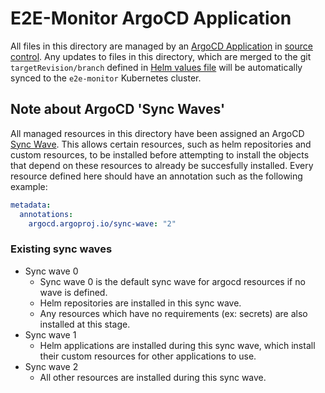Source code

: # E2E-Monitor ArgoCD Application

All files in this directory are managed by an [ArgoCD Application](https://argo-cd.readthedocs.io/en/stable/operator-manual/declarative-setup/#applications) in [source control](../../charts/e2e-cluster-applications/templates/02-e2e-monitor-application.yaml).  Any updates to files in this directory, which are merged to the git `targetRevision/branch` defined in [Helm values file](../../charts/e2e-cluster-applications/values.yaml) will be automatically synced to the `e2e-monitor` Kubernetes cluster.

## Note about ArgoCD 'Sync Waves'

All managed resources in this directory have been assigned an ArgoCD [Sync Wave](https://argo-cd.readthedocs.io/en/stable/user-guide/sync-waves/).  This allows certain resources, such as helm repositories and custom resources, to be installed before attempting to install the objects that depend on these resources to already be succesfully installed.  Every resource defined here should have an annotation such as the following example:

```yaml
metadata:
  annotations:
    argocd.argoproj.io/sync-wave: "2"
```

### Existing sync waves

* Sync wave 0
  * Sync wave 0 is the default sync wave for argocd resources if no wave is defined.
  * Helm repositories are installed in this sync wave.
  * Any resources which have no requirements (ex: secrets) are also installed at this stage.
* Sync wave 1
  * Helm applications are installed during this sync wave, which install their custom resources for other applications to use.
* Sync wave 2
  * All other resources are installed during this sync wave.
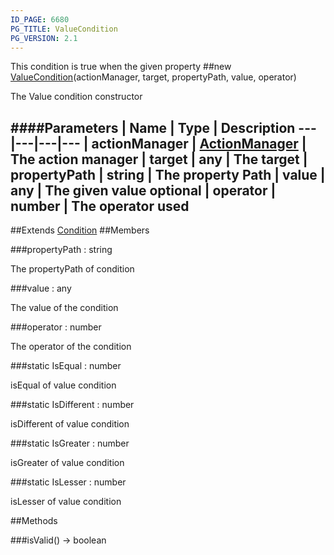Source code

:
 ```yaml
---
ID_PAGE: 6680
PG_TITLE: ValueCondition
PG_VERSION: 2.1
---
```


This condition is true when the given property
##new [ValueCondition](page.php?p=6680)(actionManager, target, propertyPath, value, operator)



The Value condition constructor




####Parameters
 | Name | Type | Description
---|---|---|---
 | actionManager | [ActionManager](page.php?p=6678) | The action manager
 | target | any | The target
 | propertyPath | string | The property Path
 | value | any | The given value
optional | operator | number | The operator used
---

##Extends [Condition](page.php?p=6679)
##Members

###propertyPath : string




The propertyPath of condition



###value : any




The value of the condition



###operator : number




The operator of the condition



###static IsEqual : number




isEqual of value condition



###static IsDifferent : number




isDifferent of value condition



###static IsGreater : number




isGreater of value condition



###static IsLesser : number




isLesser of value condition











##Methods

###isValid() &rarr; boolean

▸ **Problem to work on**
Pick out every line of the listing containing the word "during", and show those lines.

▸ **Response below**
  * Helm applications are installed during this sync wave, which install their custom resources for other applications to use.
  * All other resources are installed during this sync wave.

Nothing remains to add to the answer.